PROBLEM TO WORK ON
All of these records need to be duplicated exactly.

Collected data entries
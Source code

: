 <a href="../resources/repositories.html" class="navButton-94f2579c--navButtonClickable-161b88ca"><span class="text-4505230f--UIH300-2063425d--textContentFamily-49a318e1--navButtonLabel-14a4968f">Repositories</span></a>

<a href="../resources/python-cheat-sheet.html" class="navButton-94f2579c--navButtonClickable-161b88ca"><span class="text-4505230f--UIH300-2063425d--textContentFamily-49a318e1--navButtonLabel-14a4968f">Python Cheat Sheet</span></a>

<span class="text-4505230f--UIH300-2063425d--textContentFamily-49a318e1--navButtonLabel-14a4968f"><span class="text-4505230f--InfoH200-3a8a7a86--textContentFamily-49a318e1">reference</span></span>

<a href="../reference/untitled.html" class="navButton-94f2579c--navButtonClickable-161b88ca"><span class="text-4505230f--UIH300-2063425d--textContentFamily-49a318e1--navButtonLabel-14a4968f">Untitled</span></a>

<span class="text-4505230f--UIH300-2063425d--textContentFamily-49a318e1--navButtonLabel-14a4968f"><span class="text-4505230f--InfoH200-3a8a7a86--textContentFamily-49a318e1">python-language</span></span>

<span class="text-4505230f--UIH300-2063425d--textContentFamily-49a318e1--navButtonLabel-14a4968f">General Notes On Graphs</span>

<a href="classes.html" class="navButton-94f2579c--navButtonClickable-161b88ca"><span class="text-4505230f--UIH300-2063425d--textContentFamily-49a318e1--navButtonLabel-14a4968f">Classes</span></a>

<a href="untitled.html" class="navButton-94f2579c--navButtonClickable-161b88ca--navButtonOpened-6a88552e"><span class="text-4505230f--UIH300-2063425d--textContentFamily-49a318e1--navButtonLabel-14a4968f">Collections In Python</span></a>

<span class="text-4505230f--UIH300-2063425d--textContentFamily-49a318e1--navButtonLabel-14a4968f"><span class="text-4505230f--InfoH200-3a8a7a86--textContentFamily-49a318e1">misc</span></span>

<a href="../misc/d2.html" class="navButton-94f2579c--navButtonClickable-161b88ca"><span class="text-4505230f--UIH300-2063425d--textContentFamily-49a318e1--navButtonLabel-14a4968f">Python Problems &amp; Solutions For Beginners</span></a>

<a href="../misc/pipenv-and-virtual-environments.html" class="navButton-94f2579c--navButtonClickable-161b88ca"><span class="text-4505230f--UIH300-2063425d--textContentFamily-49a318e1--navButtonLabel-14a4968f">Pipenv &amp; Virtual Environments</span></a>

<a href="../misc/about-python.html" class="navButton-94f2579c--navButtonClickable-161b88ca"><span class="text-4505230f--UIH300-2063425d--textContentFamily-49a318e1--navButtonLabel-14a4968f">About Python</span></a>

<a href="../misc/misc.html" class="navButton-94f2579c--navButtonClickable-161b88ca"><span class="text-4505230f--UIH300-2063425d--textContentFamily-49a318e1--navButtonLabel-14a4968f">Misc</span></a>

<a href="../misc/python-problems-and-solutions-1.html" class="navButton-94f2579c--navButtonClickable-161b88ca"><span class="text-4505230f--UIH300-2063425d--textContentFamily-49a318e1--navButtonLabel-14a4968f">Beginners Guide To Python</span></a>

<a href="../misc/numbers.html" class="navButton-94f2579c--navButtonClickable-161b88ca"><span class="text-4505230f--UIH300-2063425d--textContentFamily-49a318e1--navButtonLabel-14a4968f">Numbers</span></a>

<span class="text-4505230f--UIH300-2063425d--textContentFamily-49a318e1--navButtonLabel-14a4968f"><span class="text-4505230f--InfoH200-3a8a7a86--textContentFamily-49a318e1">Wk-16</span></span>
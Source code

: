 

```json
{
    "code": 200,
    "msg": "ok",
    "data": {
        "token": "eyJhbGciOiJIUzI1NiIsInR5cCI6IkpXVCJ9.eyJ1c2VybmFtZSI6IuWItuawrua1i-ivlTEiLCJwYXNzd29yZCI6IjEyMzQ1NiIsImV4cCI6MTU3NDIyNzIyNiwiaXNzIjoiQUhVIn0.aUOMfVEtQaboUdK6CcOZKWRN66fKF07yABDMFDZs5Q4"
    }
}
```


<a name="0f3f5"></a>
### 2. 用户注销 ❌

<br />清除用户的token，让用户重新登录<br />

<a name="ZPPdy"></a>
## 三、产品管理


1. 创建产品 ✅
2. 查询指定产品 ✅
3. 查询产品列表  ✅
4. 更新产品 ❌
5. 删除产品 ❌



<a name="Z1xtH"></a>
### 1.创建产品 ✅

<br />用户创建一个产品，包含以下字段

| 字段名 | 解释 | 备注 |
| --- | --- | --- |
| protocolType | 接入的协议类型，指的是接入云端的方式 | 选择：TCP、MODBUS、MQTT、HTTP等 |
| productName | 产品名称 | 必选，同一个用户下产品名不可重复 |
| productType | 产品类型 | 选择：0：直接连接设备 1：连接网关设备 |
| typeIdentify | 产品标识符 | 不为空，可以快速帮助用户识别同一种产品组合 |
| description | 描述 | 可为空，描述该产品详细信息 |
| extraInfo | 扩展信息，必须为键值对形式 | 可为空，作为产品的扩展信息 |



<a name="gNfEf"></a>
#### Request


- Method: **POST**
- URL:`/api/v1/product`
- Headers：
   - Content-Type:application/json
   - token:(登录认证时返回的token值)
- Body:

SOLVED PROBLEM
Source code

: <a href="../resources/repositories.html" class="navButton-94f2579c--navButtonClickable-161b88ca"><span class="text-4505230f--UIH300-2063425d--textContentFamily-49a318e1--navButtonLabel-14a4968f">Repositories</span></a>

<a href="../resources/python-cheat-sheet.html" class="navButton-94f2579c--navButtonClickable-161b88ca"><span class="text-4505230f--UIH300-2063425d--textContentFamily-49a318e1--navButtonLabel-14a4968f">Python Cheat Sheet</span></a>

<span class="text-4505230f--UIH300-2063425d--textContentFamily-49a318e1--navButtonLabel-14a4968f"><span class="text-4505230f--InfoH200-3a8a7a86--textContentFamily-49a318e1">reference</span></span>

<a href="../reference/untitled.html" class="navButton-94f2579c--navButtonClickable-161b88ca"><span class="text-4505230f--UIH300-2063425d--textContentFamily-49a318e1--navButtonLabel-14a4968f">Untitled</span></a>

<span class="text-4505230f--UIH300-2063425d--textContentFamily-49a318e1--navButtonLabel-14a4968f"><span class="text-4505230f--InfoH200-3a8a7a86--textContentFamily-49a318e1">python-language</span></span>

<span class="text-4505230f--UIH300-2063425d--textContentFamily-49a318e1--navButtonLabel-14a4968f">General Notes On Graphs</span>

<a href="classes.html" class="navButton-94f2579c--navButtonClickable-161b88ca"><span class="text-4505230f--UIH300-2063425d--textContentFamily-49a318e1--navButtonLabel-14a4968f">Classes</span></a>

<a href="untitled.html" class="navButton-94f2579c--navButtonClickable-161b88ca--navButtonOpened-6a88552e"><span class="text-4505230f--UIH300-2063425d--textContentFamily-49a318e1--navButtonLabel-14a4968f">Collections In Python</span></a>

<span class="text-4505230f--UIH300-2063425d--textContentFamily-49a318e1--navButtonLabel-14a4968f"><span class="text-4505230f--InfoH200-3a8a7a86--textContentFamily-49a318e1">misc</span></span>

<a href="../misc/d2.html" class="navButton-94f2579c--navButtonClickable-161b88ca"><span class="text-4505230f--UIH300-2063425d--textContentFamily-49a318e1--navButtonLabel-14a4968f">Python Problems &amp; Solutions For Beginners</span></a>

<a href="../misc/pipenv-and-virtual-environments.html" class="navButton-94f2579c--navButtonClickable-161b88ca"><span class="text-4505230f--UIH300-2063425d--textContentFamily-49a318e1--navButtonLabel-14a4968f">Pipenv &amp; Virtual Environments</span></a>

<a href="../misc/about-python.html" class="navButton-94f2579c--navButtonClickable-161b88ca"><span class="text-4505230f--UIH300-2063425d--textContentFamily-49a318e1--navButtonLabel-14a4968f">About Python</span></a>

<a href="../misc/misc.html" class="navButton-94f2579c--navButtonClickable-161b88ca"><span class="text-4505230f--UIH300-2063425d--textContentFamily-49a318e1--navButtonLabel-14a4968f">Misc</span></a>

<a href="../misc/python-problems-and-solutions-1.html" class="navButton-94f2579c--navButtonClickable-161b88ca"><span class="text-4505230f--UIH300-2063425d--textContentFamily-49a318e1--navButtonLabel-14a4968f">Beginners Guide To Python</span></a>

<a href="../misc/numbers.html" class="navButton-94f2579c--navButtonClickable-161b88ca"><span class="text-4505230f--UIH300-2063425d--textContentFamily-49a318e1--navButtonLabel-14a4968f">Numbers</span></a>

<span class="text-4505230f--UIH300-2063425d--textContentFamily-49a318e1--navButtonLabel-14a4968f"><span class="text-4505230f--InfoH200-3a8a7a86--textContentFamily-49a318e1">Wk-16</span></span>
Source code

: 

```json
{
    "code": 200,
    "msg": "ok",
    "data": {
        "token": "eyJhbGciOiJIUzI1NiIsInR5cCI6IkpXVCJ9.eyJ1c2VybmFtZSI6IuWItuawrua1i-ivlTEiLCJwYXNzd29yZCI6IjEyMzQ1NiIsImV4cCI6MTU3NDIyNzIyNiwiaXNzIjoiQUhVIn0.aUOMfVEtQaboUdK6CcOZKWRN66fKF07yABDMFDZs5Q4"
    }
}
```


<a name="0f3f5"></a>
### 2. 用户注销 ❌

<br />清除用户的token，让用户重新登录<br />

<a name="ZPPdy"></a>
## 三、产品管理


1. 创建产品 ✅
2. 查询指定产品 ✅
3. 查询产品列表  ✅
4. 更新产品 ❌
5. 删除产品 ❌



<a name="Z1xtH"></a>
### 1.创建产品 ✅

<br />用户创建一个产品，包含以下字段

| 字段名 | 解释 | 备注 |
| --- | --- | --- |
| protocolType | 接入的协议类型，指的是接入云端的方式 | 选择：TCP、MODBUS、MQTT、HTTP等 |
| productName | 产品名称 | 必选，同一个用户下产品名不可重复 |
| productType | 产品类型 | 选择：0：直接连接设备 1：连接网关设备 |
| typeIdentify | 产品标识符 | 不为空，可以快速帮助用户识别同一种产品组合 |
| description | 描述 | 可为空，描述该产品详细信息 |
| extraInfo | 扩展信息，必须为键值对形式 | 可为空，作为产品的扩展信息 |



<a name="gNfEf"></a>
#### Request


- Method: **POST**
- URL:`/api/v1/product`
- Headers：
   - Content-Type:application/json
   - token:(登录认证时返回的token值)
- Body:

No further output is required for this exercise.